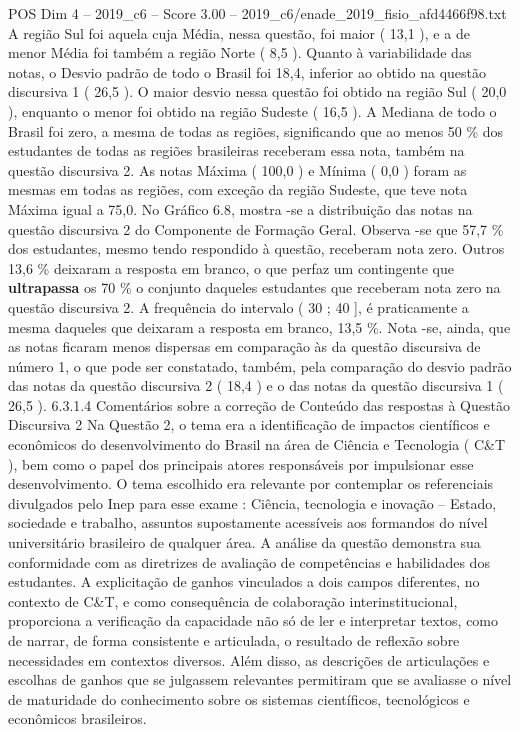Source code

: \begin{textsample}{POS Dim 4 – 2019\_c6 – Score 3.00 – 2019\_c6/enade\_2019\_fisio\_afd4466f98.txt}
A região Sul foi aquela cuja Média, nessa questão, foi maior ( 13,1 ), e a de menor Média foi também a região Norte ( 8,5 ).
Quanto à variabilidade das notas, o Desvio padrão de todo o Brasil foi 18,4, inferior ao obtido na questão discursiva 1 ( 26,5 ).
O maior desvio nessa questão foi obtido na região Sul ( 20,0 ), enquanto o menor foi obtido na região Sudeste ( 16,5 ).
A Mediana de todo o Brasil foi zero, a mesma de todas as regiões, significando que ao menos 50 \% dos estudantes de todas as regiões brasileiras receberam essa nota, também na questão discursiva 2.
As notas Máxima ( 100,0 ) e Mínima ( 0,0 ) foram as mesmas em todas as regiões, com exceção da região Sudeste, que teve nota Máxima igual a 75,0.
No Gráfico 6.8, mostra -se a distribuição das notas na questão discursiva 2 do Componente de Formação Geral.
Observa -se que 57,7 \% dos estudantes, mesmo tendo respondido à questão, receberam nota zero.
Outros 13,6 \% deixaram a resposta em branco, o que perfaz um contingente que \textbf{ultrapassa} os 70 \% o conjunto daqueles estudantes que receberam nota zero na questão discursiva 2.
A frequência do intervalo ( 30 ; 40 ], é praticamente a mesma daqueles que deixaram a resposta em branco, 13,5 \%.
Nota -se, ainda, que as notas ficaram menos dispersas em comparação às da questão discursiva de número 1, o que pode ser constatado, também, pela comparação do desvio padrão das notas da questão discursiva 2 ( 18,4 ) e o das notas da questão discursiva 1 ( 26,5 ). 6.3.1.4 Comentários sobre a correção de Conteúdo das respostas à Questão Discursiva 2 Na Questão 2, o tema era a identificação de impactos científicos e econômicos do desenvolvimento do Brasil na área de Ciência e Tecnologia ( C\&T ), bem como o papel dos principais atores responsáveis por impulsionar esse desenvolvimento.
O tema escolhido era relevante por contemplar os referenciais divulgados pelo Inep para esse exame : Ciência, tecnologia e inovação – Estado, sociedade e trabalho, assuntos supostamente acessíveis aos formandos do nível universitário brasileiro de qualquer área.
A análise da questão demonstra sua conformidade com as diretrizes de avaliação de competências e habilidades dos estudantes.
A explicitação de ganhos vinculados a dois campos diferentes, no contexto de C\&T, e como consequência de colaboração interinstitucional, proporciona a verificação da capacidade não só de ler e interpretar textos, como de narrar, de forma consistente e articulada, o resultado de reflexão sobre necessidades em contextos diversos.
Além disso, as descrições de articulações e escolhas de ganhos que se julgassem relevantes permitiram que se avaliasse o nível de maturidade do conhecimento sobre os sistemas científicos, tecnológicos e econômicos brasileiros.

\end{textsample}
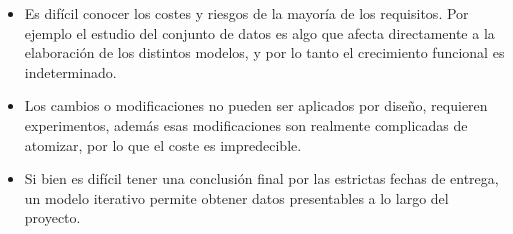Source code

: \documentclass[11pt,a4paper,spanish]{book}
\begin{document}
		\begin{itemize}
			\item Es difícil conocer los costes y riesgos de la mayoría de los requisitos. Por ejemplo el estudio del conjunto de datos es algo que afecta directamente a la elaboración de los distintos modelos, y por lo tanto el crecimiento funcional es indeterminado.  
			
			\item Los cambios o modificaciones no pueden ser aplicados por diseño, requieren experimentos, además esas modificaciones son realmente complicadas de atomizar, por lo que el coste es impredecible. 
			
			\item Si bien es difícil tener una conclusión final por las estrictas fechas de entrega, un modelo iterativo permite obtener datos presentables a lo largo del proyecto.
		\end{itemize}
	
	
	
	\begin{comment}
	Metodologia:
	https://assaf-pinhasi.medium.com/towards-a-development-methodology-for-machine-learning-part-i-f1050a0bc607
	\end{comment}
		
	
\end{document}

[Aim of the exercise] Select and copy each line from the data that includes the word "nível".

[Task result]
O tema escolhido era relevante por contemplar os referenciais divulgados pelo Inep para esse exame : Ciência, tecnologia e inovação – Estado, sociedade e trabalho, assuntos supostamente acessíveis aos formandos do nível universitário brasileiro de qualquer área.
Além disso, as descrições de articulações e escolhas de ganhos que se julgassem relevantes permitiram que se avaliasse o nível de maturidade do conhecimento sobre os sistemas científicos, tecnológicos e econômicos brasileiros.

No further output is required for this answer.